- **DIRECTIONS FOR THIS TASK**
Check every line below for the word "dankal" and copy the ones that have it.

····················

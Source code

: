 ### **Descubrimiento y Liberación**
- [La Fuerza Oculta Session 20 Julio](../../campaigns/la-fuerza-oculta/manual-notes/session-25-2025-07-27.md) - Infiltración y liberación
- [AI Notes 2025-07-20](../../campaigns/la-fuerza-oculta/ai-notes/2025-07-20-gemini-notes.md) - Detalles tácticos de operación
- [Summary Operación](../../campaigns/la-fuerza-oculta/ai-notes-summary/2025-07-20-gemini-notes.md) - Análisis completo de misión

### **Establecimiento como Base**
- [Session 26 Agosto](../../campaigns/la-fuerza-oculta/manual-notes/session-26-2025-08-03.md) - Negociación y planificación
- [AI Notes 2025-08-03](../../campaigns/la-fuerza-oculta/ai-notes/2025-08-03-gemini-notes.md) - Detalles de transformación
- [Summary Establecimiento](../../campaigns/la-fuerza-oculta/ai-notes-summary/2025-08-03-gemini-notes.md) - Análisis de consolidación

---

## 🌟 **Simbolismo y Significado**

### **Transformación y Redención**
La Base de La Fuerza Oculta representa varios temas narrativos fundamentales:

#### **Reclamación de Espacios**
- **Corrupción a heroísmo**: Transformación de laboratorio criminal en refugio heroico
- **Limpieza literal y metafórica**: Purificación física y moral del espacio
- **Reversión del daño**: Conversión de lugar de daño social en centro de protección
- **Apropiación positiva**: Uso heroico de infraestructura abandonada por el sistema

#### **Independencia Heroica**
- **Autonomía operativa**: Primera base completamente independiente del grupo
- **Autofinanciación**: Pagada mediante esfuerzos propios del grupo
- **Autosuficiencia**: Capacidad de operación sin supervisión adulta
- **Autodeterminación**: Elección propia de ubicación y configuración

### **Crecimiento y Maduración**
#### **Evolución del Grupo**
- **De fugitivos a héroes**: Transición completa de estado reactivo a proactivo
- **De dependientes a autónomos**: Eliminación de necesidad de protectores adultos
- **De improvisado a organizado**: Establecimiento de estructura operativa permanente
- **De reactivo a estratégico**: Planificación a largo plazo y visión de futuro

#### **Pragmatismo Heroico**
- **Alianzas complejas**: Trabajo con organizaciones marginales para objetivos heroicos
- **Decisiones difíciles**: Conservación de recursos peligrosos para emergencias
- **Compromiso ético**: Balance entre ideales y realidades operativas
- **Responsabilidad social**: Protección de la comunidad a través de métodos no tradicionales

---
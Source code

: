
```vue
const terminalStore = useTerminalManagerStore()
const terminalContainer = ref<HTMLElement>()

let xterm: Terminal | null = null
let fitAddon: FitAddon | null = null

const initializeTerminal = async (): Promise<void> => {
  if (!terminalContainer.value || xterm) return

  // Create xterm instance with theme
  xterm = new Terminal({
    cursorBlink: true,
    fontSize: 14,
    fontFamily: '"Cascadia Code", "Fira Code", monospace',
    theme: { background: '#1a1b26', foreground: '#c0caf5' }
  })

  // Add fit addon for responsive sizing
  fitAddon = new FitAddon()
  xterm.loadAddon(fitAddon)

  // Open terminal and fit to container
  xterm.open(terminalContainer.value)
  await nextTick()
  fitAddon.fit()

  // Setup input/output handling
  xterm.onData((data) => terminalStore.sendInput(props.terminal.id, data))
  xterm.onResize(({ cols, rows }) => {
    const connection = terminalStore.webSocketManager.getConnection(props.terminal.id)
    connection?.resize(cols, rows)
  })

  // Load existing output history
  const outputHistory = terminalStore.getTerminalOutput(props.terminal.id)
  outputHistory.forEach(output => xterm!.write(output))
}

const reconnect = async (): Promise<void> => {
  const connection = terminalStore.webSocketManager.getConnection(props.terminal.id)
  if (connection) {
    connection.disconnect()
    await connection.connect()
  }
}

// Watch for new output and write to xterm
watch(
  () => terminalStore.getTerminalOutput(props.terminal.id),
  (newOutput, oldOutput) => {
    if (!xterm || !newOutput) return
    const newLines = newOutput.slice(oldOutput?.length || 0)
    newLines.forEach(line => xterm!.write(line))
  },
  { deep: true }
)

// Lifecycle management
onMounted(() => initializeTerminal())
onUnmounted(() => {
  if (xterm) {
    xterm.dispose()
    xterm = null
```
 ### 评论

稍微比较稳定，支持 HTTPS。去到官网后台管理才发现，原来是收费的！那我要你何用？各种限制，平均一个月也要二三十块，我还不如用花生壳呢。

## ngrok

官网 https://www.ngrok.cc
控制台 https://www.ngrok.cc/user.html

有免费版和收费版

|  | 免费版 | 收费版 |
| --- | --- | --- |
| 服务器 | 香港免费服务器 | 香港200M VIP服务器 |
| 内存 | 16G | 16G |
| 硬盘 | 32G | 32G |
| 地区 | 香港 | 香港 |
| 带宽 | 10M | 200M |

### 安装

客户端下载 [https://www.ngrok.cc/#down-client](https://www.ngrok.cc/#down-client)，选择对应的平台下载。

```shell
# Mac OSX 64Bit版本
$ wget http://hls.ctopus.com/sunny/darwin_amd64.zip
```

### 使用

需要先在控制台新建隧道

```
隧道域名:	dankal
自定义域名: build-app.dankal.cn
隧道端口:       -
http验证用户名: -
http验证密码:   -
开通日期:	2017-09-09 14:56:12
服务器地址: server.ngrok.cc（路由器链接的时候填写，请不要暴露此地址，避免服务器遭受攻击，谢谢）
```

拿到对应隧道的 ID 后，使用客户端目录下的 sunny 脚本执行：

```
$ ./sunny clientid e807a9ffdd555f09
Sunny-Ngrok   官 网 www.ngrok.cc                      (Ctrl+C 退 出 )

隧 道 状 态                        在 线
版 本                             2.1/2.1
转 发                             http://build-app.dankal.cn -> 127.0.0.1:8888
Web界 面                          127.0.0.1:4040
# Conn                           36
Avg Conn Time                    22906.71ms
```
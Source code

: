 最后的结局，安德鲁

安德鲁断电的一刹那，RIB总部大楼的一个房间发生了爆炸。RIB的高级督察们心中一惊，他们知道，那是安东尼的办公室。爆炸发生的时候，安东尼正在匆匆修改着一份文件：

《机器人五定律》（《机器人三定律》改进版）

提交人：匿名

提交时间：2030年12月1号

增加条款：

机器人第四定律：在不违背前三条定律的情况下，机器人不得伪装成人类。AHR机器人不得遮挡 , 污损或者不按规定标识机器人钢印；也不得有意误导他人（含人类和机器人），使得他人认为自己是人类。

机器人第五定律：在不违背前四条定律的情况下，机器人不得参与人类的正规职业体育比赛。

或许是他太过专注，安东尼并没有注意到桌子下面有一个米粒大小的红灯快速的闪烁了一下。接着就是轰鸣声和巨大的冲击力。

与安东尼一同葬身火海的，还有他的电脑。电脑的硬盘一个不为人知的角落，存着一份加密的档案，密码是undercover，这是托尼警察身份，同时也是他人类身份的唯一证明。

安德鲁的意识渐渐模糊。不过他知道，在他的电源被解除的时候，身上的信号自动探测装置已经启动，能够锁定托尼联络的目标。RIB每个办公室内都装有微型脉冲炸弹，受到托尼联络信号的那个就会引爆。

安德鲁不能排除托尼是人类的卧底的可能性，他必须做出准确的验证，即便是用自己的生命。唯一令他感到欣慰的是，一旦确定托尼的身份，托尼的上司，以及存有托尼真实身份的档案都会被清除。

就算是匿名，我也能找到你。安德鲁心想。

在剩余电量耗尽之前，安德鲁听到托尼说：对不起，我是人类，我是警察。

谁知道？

····················

- **SOLUTION TO THIS TASK**
隧道域名:	dankal
自定义域名: build-app.dankal.cn
转 发                             http://build-app.dankal.cn -> 127.0.0.1:8888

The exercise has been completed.